(Stored data)
*** Begin section ***

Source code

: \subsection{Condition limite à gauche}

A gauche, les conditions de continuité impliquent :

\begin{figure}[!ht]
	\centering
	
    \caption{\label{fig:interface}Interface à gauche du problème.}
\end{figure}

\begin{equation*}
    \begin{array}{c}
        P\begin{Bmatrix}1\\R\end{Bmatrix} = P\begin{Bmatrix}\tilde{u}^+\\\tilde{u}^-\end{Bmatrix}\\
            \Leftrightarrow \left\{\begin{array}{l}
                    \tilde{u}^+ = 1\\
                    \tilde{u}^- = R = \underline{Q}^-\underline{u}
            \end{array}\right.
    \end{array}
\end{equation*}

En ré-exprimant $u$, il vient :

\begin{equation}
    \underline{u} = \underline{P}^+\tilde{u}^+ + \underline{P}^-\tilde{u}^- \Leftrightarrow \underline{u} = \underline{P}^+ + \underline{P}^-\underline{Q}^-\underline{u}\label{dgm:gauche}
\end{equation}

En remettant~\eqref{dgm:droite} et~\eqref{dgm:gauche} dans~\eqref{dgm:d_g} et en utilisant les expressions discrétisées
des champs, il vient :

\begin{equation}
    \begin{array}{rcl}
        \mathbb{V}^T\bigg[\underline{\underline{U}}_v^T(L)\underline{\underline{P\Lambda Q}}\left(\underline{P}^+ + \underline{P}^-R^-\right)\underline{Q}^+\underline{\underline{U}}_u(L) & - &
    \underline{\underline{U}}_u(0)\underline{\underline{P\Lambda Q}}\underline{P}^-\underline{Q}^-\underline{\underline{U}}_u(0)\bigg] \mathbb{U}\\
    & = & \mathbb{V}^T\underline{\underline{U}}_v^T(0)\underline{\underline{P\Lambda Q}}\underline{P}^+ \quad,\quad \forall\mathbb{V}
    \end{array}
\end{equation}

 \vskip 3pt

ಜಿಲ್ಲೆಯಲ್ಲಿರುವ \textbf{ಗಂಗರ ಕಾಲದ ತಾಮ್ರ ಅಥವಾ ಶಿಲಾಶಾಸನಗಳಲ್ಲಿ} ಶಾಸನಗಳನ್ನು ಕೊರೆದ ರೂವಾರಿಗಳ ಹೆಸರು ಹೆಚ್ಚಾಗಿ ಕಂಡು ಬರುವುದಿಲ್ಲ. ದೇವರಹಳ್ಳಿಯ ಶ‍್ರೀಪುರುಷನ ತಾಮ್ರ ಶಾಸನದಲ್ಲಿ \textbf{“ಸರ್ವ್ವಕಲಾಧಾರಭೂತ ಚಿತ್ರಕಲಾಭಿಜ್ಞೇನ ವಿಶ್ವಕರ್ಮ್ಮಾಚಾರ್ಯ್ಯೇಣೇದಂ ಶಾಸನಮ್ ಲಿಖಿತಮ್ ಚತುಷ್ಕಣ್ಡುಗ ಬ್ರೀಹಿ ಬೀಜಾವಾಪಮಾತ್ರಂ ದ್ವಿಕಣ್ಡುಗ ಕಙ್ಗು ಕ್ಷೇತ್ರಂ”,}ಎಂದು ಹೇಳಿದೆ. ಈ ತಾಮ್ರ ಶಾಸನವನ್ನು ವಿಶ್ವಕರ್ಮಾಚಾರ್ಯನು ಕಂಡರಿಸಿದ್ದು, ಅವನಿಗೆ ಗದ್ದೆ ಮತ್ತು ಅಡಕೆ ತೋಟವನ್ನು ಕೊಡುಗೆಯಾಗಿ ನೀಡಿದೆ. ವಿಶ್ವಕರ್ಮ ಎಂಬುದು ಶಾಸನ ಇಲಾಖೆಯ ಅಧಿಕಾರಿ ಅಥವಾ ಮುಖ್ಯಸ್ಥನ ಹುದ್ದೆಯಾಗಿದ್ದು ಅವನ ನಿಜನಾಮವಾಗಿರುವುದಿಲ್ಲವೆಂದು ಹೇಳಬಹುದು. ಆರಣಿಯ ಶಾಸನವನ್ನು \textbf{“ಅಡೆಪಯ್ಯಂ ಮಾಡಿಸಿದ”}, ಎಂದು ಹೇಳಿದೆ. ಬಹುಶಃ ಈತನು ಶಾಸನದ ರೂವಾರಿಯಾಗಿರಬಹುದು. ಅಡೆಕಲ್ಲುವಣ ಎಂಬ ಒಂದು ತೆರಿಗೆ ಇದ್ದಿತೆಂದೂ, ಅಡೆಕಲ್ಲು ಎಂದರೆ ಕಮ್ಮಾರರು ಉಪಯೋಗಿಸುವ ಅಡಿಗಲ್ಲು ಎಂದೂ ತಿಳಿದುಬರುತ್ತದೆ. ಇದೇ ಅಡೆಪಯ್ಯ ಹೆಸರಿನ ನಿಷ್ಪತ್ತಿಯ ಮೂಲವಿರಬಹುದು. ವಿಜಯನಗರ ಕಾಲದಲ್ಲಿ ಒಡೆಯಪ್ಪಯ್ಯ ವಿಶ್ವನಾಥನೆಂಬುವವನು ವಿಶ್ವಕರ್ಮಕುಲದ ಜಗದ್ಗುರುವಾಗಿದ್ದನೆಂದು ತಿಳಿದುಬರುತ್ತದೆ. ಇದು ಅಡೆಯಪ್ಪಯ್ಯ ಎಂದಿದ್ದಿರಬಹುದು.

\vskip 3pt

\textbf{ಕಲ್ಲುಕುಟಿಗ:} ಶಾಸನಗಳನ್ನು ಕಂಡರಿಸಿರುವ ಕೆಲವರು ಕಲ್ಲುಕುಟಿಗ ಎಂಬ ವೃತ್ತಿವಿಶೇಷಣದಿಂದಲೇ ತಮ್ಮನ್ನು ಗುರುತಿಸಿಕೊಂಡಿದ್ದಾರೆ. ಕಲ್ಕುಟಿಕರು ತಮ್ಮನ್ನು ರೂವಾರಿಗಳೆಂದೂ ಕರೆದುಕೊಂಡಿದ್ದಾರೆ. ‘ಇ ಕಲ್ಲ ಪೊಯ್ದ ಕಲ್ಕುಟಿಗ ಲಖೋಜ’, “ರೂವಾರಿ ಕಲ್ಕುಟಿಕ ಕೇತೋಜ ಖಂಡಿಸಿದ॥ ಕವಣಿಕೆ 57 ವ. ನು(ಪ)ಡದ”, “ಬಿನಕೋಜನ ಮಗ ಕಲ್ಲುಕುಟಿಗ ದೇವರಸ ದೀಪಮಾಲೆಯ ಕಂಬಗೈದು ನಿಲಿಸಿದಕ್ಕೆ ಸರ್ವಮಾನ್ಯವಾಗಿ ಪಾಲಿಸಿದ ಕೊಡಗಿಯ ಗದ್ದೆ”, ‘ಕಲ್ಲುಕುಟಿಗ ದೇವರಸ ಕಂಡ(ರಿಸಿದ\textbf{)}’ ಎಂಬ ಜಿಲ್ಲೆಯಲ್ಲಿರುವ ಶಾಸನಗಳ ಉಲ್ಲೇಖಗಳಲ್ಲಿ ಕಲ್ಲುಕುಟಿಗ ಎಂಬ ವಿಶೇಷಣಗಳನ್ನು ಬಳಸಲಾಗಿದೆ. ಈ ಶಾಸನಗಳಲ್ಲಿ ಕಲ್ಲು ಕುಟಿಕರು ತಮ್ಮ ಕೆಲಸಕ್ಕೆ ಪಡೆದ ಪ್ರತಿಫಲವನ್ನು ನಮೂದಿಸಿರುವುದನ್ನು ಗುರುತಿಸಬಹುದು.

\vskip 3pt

*** End section ***

YOUR TASK
An exact copy of all the entries above is what is needed.

EXERCISE SOLUTION
Source code

: \subsection{Condition limite à gauche}

A gauche, les conditions de continuité impliquent :

\begin{figure}[!ht]
	\centering
	
    \caption{\label{fig:interface}Interface à gauche du problème.}
\end{figure}

\begin{equation*}
    \begin{array}{c}
        P\begin{Bmatrix}1\\R\end{Bmatrix} = P\begin{Bmatrix}\tilde{u}^+\\\tilde{u}^-\end{Bmatrix}\\
            \Leftrightarrow \left\{\begin{array}{l}
                    \tilde{u}^+ = 1\\
                    \tilde{u}^- = R = \underline{Q}^-\underline{u}
            \end{array}\right.
    \end{array}
\end{equation*}

En ré-exprimant $u$, il vient :

\begin{equation}
    \underline{u} = \underline{P}^+\tilde{u}^+ + \underline{P}^-\tilde{u}^- \Leftrightarrow \underline{u} = \underline{P}^+ + \underline{P}^-\underline{Q}^-\underline{u}\label{dgm:gauche}
\end{equation}

En remettant~\eqref{dgm:droite} et~\eqref{dgm:gauche} dans~\eqref{dgm:d_g} et en utilisant les expressions discrétisées
des champs, il vient :

\begin{equation}
    \begin{array}{rcl}
        \mathbb{V}^T\bigg[\underline{\underline{U}}_v^T(L)\underline{\underline{P\Lambda Q}}\left(\underline{P}^+ + \underline{P}^-R^-\right)\underline{Q}^+\underline{\underline{U}}_u(L) & - &
    \underline{\underline{U}}_u(0)\underline{\underline{P\Lambda Q}}\underline{P}^-\underline{Q}^-\underline{\underline{U}}_u(0)\bigg] \mathbb{U}\\
    & = & \mathbb{V}^T\underline{\underline{U}}_v^T(0)\underline{\underline{P\Lambda Q}}\underline{P}^+ \quad,\quad \forall\mathbb{V}
    \end{array}
\end{equation}

 \vskip 3pt

ಜಿಲ್ಲೆಯಲ್ಲಿರುವ \textbf{ಗಂಗರ ಕಾಲದ ತಾಮ್ರ ಅಥವಾ ಶಿಲಾಶಾಸನಗಳಲ್ಲಿ} ಶಾಸನಗಳನ್ನು ಕೊರೆದ ರೂವಾರಿಗಳ ಹೆಸರು ಹೆಚ್ಚಾಗಿ ಕಂಡು ಬರುವುದಿಲ್ಲ. ದೇವರಹಳ್ಳಿಯ ಶ‍್ರೀಪುರುಷನ ತಾಮ್ರ ಶಾಸನದಲ್ಲಿ \textbf{“ಸರ್ವ್ವಕಲಾಧಾರಭೂತ ಚಿತ್ರಕಲಾಭಿಜ್ಞೇನ ವಿಶ್ವಕರ್ಮ್ಮಾಚಾರ್ಯ್ಯೇಣೇದಂ ಶಾಸನಮ್ ಲಿಖಿತಮ್ ಚತುಷ್ಕಣ್ಡುಗ ಬ್ರೀಹಿ ಬೀಜಾವಾಪಮಾತ್ರಂ ದ್ವಿಕಣ್ಡುಗ ಕಙ್ಗು ಕ್ಷೇತ್ರಂ”,}ಎಂದು ಹೇಳಿದೆ. ಈ ತಾಮ್ರ ಶಾಸನವನ್ನು ವಿಶ್ವಕರ್ಮಾಚಾರ್ಯನು ಕಂಡರಿಸಿದ್ದು, ಅವನಿಗೆ ಗದ್ದೆ ಮತ್ತು ಅಡಕೆ ತೋಟವನ್ನು ಕೊಡುಗೆಯಾಗಿ ನೀಡಿದೆ. ವಿಶ್ವಕರ್ಮ ಎಂಬುದು ಶಾಸನ ಇಲಾಖೆಯ ಅಧಿಕಾರಿ ಅಥವಾ ಮುಖ್ಯಸ್ಥನ ಹುದ್ದೆಯಾಗಿದ್ದು ಅವನ ನಿಜನಾಮವಾಗಿರುವುದಿಲ್ಲವೆಂದು ಹೇಳಬಹುದು. ಆರಣಿಯ ಶಾಸನವನ್ನು \textbf{“ಅಡೆಪಯ್ಯಂ ಮಾಡಿಸಿದ”}, ಎಂದು ಹೇಳಿದೆ. ಬಹುಶಃ ಈತನು ಶಾಸನದ ರೂವಾರಿಯಾಗಿರಬಹುದು. ಅಡೆಕಲ್ಲುವಣ ಎಂಬ ಒಂದು ತೆರಿಗೆ ಇದ್ದಿತೆಂದೂ, ಅಡೆಕಲ್ಲು ಎಂದರೆ ಕಮ್ಮಾರರು ಉಪಯೋಗಿಸುವ ಅಡಿಗಲ್ಲು ಎಂದೂ ತಿಳಿದುಬರುತ್ತದೆ. ಇದೇ ಅಡೆಪಯ್ಯ ಹೆಸರಿನ ನಿಷ್ಪತ್ತಿಯ ಮೂಲವಿರಬಹುದು. ವಿಜಯನಗರ ಕಾಲದಲ್ಲಿ ಒಡೆಯಪ್ಪಯ್ಯ ವಿಶ್ವನಾಥನೆಂಬುವವನು ವಿಶ್ವಕರ್ಮಕುಲದ ಜಗದ್ಗುರುವಾಗಿದ್ದನೆಂದು ತಿಳಿದುಬರುತ್ತದೆ. ಇದು ಅಡೆಯಪ್ಪಯ್ಯ ಎಂದಿದ್ದಿರಬಹುದು.

\vskip 3pt

\textbf{ಕಲ್ಲುಕುಟಿಗ:} ಶಾಸನಗಳನ್ನು ಕಂಡರಿಸಿರುವ ಕೆಲವರು ಕಲ್ಲುಕುಟಿಗ ಎಂಬ ವೃತ್ತಿವಿಶೇಷಣದಿಂದಲೇ ತಮ್ಮನ್ನು ಗುರುತಿಸಿಕೊಂಡಿದ್ದಾರೆ. ಕಲ್ಕುಟಿಕರು ತಮ್ಮನ್ನು ರೂವಾರಿಗಳೆಂದೂ ಕರೆದುಕೊಂಡಿದ್ದಾರೆ. ‘ಇ ಕಲ್ಲ ಪೊಯ್ದ ಕಲ್ಕುಟಿಗ ಲಖೋಜ’, “ರೂವಾರಿ ಕಲ್ಕುಟಿಕ ಕೇತೋಜ ಖಂಡಿಸಿದ॥ ಕವಣಿಕೆ 57 ವ. ನು(ಪ)ಡದ”, “ಬಿನಕೋಜನ ಮಗ ಕಲ್ಲುಕುಟಿಗ ದೇವರಸ ದೀಪಮಾಲೆಯ ಕಂಬಗೈದು ನಿಲಿಸಿದಕ್ಕೆ ಸರ್ವಮಾನ್ಯವಾಗಿ ಪಾಲಿಸಿದ ಕೊಡಗಿಯ ಗದ್ದೆ”, ‘ಕಲ್ಲುಕುಟಿಗ ದೇವರಸ ಕಂಡ(ರಿಸಿದ\textbf{)}’ ಎಂಬ ಜಿಲ್ಲೆಯಲ್ಲಿರುವ ಶಾಸನಗಳ ಉಲ್ಲೇಖಗಳಲ್ಲಿ ಕಲ್ಲುಕುಟಿಗ ಎಂಬ ವಿಶೇಷಣಗಳನ್ನು ಬಳಸಲಾಗಿದೆ. ಈ ಶಾಸನಗಳಲ್ಲಿ ಕಲ್ಲು ಕುಟಿಕರು ತಮ್ಮ ಕೆಲಸಕ್ಕೆ ಪಡೆದ ಪ್ರತಿಫಲವನ್ನು ನಮೂದಿಸಿರುವುದನ್ನು ಗುರುತಿಸಬಹುದು.

\vskip 3pt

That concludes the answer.